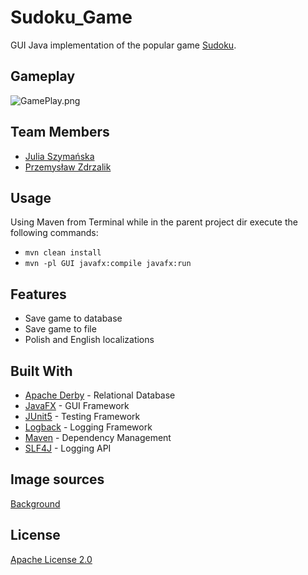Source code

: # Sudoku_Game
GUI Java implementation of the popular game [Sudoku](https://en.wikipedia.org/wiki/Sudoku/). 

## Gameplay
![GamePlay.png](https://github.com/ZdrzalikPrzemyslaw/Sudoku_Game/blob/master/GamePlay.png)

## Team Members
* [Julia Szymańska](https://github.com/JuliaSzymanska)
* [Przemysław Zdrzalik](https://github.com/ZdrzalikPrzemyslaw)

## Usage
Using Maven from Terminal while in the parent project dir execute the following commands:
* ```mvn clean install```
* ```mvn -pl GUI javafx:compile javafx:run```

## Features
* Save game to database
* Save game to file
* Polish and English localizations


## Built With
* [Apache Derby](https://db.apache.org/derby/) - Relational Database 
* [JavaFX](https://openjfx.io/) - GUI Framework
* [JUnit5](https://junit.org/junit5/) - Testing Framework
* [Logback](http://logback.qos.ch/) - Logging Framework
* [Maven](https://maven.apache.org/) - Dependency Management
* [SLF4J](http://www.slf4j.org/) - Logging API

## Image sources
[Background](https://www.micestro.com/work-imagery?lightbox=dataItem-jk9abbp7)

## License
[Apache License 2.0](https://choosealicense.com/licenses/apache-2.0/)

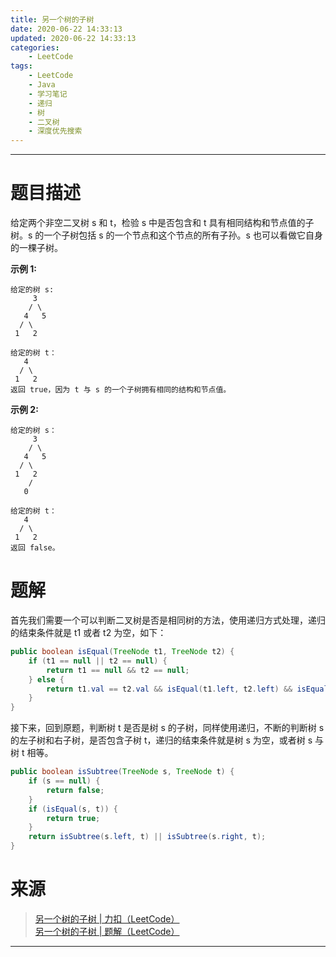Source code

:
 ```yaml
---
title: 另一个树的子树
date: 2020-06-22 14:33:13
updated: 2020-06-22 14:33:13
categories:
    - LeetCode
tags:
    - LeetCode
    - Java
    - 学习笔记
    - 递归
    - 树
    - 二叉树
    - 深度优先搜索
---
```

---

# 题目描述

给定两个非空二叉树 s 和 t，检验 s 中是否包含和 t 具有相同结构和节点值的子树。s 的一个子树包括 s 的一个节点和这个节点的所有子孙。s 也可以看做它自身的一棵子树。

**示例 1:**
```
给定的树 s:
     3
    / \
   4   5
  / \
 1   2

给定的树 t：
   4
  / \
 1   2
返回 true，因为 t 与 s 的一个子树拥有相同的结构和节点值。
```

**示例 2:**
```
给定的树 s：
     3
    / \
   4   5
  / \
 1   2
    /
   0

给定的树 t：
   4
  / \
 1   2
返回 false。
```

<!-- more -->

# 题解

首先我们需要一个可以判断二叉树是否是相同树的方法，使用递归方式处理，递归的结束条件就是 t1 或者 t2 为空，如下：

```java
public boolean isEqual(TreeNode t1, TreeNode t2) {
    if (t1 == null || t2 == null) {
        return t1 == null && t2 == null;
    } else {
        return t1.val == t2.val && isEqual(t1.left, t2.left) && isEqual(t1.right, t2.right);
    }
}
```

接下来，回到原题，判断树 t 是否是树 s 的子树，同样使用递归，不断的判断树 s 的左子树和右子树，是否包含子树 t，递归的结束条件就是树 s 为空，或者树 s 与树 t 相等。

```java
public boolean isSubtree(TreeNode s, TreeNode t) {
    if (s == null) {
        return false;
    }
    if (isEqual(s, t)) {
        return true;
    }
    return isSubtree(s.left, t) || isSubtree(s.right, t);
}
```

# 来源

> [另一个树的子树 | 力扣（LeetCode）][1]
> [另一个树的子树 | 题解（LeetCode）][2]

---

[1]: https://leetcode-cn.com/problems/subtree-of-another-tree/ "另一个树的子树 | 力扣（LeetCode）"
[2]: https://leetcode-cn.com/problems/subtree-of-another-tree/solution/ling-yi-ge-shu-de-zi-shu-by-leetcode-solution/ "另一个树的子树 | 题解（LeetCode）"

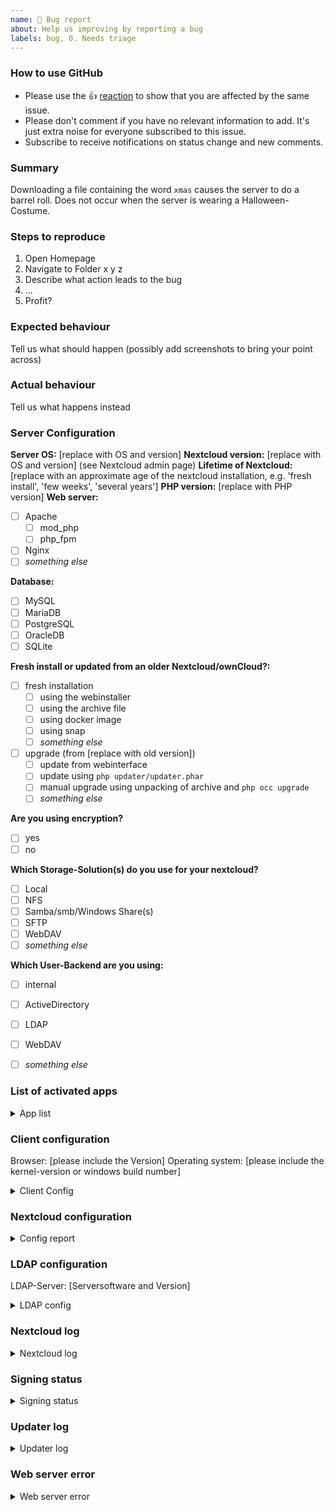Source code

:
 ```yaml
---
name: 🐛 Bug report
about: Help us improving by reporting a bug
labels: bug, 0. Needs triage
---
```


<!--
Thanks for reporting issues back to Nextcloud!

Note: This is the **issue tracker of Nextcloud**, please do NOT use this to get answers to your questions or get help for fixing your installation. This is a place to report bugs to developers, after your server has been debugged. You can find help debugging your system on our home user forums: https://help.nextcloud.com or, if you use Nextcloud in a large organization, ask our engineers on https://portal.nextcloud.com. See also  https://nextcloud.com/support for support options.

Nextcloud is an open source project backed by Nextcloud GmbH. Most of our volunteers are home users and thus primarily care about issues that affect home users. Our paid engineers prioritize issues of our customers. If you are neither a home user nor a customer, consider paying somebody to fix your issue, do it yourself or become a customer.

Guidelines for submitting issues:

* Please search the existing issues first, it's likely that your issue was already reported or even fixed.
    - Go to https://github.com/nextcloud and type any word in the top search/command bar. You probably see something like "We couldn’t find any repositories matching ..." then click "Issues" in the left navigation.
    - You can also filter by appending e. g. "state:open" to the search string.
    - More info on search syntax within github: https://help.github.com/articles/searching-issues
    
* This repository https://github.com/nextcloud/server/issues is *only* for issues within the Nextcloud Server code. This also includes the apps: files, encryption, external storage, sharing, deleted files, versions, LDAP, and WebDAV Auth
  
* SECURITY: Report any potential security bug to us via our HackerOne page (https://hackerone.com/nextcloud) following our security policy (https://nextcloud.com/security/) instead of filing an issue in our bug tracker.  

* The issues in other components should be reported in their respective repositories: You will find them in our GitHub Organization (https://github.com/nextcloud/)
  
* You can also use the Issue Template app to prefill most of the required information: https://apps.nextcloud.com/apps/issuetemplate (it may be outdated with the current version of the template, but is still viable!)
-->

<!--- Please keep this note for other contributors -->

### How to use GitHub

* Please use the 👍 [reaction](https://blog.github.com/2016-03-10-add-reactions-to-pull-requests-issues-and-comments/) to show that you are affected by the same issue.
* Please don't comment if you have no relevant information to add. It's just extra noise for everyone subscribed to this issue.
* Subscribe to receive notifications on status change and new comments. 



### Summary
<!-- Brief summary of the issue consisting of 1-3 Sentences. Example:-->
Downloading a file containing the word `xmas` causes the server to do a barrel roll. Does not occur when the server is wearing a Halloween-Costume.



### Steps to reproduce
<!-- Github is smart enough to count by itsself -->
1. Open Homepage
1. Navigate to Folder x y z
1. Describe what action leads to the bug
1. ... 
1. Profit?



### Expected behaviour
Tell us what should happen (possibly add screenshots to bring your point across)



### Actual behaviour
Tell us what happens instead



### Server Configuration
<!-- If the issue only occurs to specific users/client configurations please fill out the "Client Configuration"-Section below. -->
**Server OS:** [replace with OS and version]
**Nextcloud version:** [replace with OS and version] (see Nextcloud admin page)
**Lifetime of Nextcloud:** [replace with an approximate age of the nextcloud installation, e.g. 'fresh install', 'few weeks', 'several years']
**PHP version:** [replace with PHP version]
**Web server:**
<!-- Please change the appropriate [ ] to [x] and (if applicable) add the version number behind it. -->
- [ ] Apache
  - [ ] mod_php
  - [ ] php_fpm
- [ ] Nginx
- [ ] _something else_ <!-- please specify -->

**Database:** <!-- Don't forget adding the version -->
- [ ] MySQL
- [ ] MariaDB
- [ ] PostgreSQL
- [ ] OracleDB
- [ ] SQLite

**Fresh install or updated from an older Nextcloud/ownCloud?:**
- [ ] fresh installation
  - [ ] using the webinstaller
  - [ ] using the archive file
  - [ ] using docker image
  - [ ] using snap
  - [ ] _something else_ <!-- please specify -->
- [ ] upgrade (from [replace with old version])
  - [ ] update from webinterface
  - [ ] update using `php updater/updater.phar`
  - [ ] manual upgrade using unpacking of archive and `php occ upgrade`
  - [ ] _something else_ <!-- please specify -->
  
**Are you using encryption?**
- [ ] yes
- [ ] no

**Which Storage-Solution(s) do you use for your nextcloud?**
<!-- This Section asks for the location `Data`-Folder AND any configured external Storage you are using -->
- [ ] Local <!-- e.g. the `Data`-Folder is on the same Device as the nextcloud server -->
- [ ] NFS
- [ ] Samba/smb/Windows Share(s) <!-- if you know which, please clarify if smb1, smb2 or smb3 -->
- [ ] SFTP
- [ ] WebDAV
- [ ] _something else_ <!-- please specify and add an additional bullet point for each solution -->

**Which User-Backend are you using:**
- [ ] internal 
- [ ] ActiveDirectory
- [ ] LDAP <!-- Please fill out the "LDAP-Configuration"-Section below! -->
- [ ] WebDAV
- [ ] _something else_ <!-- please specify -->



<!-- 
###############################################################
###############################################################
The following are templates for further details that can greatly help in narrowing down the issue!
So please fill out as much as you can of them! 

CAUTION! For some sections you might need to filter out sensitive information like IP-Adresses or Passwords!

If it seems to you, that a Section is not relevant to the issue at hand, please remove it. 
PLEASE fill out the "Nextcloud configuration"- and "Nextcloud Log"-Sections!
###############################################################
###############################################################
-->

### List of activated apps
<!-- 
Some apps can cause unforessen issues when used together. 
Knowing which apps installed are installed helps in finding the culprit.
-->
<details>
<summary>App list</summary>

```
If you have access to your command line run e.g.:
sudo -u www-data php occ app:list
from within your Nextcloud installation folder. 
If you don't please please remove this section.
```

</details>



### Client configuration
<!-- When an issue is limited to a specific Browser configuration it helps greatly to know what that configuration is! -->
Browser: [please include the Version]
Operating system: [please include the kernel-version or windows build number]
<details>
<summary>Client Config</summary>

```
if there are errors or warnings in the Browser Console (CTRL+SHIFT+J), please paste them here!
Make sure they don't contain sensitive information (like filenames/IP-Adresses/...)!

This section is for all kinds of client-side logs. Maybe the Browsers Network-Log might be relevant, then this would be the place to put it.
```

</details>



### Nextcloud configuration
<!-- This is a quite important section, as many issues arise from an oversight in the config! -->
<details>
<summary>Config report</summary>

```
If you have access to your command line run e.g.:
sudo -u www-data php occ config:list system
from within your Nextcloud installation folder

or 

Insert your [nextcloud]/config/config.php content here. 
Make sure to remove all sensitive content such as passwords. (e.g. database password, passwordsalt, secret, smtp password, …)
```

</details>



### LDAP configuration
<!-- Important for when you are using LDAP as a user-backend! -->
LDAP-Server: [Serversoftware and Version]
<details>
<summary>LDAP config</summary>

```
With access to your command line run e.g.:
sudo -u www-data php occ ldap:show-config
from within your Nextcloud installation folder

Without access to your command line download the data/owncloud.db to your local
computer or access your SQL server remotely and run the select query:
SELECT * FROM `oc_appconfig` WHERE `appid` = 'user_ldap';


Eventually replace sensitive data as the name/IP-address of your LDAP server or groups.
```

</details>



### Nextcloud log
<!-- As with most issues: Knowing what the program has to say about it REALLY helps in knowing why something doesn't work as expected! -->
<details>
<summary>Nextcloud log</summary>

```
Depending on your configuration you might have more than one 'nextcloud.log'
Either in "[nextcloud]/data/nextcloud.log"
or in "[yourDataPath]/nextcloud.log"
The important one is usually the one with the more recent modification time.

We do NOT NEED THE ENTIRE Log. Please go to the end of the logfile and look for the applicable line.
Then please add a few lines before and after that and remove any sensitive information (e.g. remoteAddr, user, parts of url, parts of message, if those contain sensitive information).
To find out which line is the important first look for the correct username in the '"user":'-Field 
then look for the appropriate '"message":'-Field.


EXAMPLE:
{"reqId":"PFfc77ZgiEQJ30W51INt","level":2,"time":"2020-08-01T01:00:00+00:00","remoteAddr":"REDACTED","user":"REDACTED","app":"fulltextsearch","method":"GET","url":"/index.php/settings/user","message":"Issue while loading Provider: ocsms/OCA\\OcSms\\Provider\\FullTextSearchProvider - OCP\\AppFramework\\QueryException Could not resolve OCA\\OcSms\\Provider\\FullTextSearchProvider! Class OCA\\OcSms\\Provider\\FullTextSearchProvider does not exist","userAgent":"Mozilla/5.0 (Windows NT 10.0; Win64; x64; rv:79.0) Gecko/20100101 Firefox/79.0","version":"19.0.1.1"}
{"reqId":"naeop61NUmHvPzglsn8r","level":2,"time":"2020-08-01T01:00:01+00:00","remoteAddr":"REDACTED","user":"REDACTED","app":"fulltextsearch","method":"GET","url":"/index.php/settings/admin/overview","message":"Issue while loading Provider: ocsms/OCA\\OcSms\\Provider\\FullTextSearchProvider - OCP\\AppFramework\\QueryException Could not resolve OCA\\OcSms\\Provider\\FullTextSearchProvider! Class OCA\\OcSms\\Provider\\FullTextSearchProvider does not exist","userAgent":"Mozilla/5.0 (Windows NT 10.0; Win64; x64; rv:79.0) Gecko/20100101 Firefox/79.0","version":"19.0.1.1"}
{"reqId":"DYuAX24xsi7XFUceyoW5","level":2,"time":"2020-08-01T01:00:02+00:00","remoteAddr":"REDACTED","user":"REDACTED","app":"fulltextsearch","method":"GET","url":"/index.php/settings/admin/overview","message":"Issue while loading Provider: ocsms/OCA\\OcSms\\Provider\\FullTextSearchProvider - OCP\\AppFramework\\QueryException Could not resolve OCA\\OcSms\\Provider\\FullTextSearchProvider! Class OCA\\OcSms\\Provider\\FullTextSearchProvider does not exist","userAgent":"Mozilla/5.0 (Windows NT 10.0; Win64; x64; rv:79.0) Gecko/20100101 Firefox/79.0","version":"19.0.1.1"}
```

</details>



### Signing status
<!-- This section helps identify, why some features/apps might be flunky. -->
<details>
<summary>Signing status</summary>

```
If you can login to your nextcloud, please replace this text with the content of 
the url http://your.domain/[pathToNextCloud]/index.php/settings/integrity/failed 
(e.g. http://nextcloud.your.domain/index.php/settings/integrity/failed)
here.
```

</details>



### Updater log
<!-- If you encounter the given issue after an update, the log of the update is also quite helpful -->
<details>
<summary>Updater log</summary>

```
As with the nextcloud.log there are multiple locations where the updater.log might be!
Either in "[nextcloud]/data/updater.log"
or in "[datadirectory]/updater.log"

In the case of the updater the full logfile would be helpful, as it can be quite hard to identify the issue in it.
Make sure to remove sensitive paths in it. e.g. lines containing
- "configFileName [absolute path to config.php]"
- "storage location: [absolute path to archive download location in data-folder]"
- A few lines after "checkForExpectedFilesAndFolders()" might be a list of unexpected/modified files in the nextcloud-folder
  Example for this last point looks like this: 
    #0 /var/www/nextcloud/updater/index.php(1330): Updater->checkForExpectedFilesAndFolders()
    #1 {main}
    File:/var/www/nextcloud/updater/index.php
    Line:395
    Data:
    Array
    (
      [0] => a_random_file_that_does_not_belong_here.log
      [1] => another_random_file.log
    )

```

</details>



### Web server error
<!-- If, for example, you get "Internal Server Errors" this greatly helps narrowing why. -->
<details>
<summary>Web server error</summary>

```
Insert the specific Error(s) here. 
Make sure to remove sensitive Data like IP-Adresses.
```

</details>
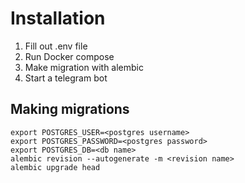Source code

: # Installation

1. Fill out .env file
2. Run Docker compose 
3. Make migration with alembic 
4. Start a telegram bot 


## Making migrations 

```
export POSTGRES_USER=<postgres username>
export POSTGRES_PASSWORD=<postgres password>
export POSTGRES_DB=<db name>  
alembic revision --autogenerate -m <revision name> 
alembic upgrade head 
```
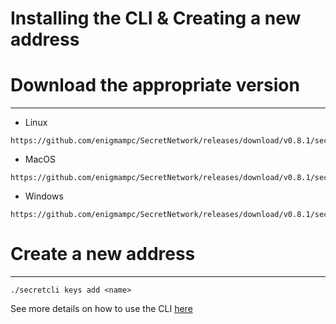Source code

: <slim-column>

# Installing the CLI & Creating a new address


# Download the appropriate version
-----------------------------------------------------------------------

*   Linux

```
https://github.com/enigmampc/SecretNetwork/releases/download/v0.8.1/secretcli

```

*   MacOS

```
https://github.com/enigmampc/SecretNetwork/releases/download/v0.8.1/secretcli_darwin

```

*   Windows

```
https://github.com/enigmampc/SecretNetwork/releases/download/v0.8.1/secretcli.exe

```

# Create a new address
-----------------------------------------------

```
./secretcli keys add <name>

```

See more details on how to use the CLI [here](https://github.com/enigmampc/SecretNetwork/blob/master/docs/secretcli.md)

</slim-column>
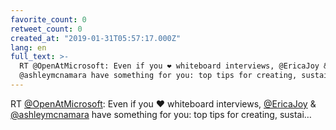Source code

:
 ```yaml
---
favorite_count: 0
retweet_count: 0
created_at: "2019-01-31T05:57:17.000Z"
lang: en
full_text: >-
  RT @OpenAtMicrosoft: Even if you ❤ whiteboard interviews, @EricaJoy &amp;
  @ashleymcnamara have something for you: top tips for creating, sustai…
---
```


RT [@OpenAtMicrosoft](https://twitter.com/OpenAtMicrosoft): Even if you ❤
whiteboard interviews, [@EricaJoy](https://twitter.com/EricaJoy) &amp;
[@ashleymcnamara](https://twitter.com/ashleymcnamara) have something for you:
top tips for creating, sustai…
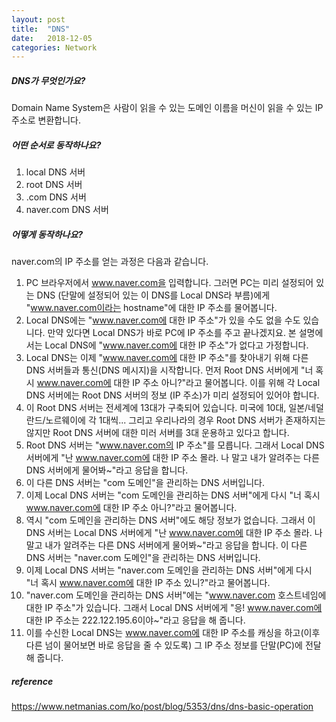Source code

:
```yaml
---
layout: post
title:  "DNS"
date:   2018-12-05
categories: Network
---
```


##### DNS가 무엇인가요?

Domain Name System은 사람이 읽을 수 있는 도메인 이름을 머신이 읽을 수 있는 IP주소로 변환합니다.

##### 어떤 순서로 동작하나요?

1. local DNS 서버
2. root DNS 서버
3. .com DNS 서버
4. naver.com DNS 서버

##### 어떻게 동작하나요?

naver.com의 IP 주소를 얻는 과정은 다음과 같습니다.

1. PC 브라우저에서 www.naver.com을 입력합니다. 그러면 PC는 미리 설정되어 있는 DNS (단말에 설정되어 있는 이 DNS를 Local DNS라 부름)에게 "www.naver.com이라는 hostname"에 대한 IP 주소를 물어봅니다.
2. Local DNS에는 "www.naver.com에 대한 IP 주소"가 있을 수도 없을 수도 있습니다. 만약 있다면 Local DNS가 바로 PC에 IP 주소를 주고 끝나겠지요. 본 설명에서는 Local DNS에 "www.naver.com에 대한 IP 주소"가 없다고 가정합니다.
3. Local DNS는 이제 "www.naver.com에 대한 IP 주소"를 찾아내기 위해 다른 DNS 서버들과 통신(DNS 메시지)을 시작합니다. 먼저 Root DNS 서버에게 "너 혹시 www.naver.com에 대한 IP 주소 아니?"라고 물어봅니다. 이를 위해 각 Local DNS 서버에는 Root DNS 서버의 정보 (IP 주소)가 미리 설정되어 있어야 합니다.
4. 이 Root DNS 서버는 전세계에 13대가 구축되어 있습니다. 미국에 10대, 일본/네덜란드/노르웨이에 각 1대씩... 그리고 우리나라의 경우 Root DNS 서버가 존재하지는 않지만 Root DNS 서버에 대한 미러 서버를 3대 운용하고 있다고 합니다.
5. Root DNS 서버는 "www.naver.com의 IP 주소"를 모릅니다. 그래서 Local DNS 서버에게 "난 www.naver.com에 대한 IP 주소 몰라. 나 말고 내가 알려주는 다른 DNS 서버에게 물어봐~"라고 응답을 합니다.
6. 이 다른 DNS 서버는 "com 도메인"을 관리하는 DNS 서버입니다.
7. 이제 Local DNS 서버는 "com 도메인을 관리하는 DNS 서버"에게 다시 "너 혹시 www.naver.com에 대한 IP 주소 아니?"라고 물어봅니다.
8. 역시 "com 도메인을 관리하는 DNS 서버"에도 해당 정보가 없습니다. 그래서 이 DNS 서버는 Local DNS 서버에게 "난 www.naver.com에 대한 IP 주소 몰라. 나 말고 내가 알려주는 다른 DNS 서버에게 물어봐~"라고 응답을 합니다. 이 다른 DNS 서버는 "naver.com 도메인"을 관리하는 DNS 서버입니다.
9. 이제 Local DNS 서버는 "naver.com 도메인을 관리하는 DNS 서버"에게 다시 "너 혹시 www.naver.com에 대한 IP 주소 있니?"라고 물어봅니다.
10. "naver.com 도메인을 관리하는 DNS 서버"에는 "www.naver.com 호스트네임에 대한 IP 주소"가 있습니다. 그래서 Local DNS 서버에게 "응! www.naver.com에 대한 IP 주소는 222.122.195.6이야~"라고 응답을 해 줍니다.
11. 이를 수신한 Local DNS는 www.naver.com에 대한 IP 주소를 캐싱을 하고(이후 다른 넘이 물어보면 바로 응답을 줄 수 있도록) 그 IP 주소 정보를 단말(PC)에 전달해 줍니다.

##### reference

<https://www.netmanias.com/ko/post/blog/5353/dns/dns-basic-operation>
____
▶ [YOUR OBJECTIVE]
All lines from the start of the entries above through the line containing "- GUI Framework" must be transcribed exactly, both ends included, and no picture may be copied.

▶ [OUTPUT FOR THIS EXERCISE]
Source code

: # Sudoku_Game
GUI Java implementation of the popular game [Sudoku](https://en.wikipedia.org/wiki/Sudoku/). 

## Gameplay
![GamePlay.png](https://github.com/ZdrzalikPrzemyslaw/Sudoku_Game/blob/master/GamePlay.png)

## Team Members
* [Julia Szymańska](https://github.com/JuliaSzymanska)
* [Przemysław Zdrzalik](https://github.com/ZdrzalikPrzemyslaw)

## Usage
Using Maven from Terminal while in the parent project dir execute the following commands:
* ```mvn clean install```
* ```mvn -pl GUI javafx:compile javafx:run```

## Features
* Save game to database
* Save game to file
* Polish and English localizations


## Built With
* [Apache Derby](https://db.apache.org/derby/) - Relational Database 
* [JavaFX](https://openjfx.io/) - GUI Framework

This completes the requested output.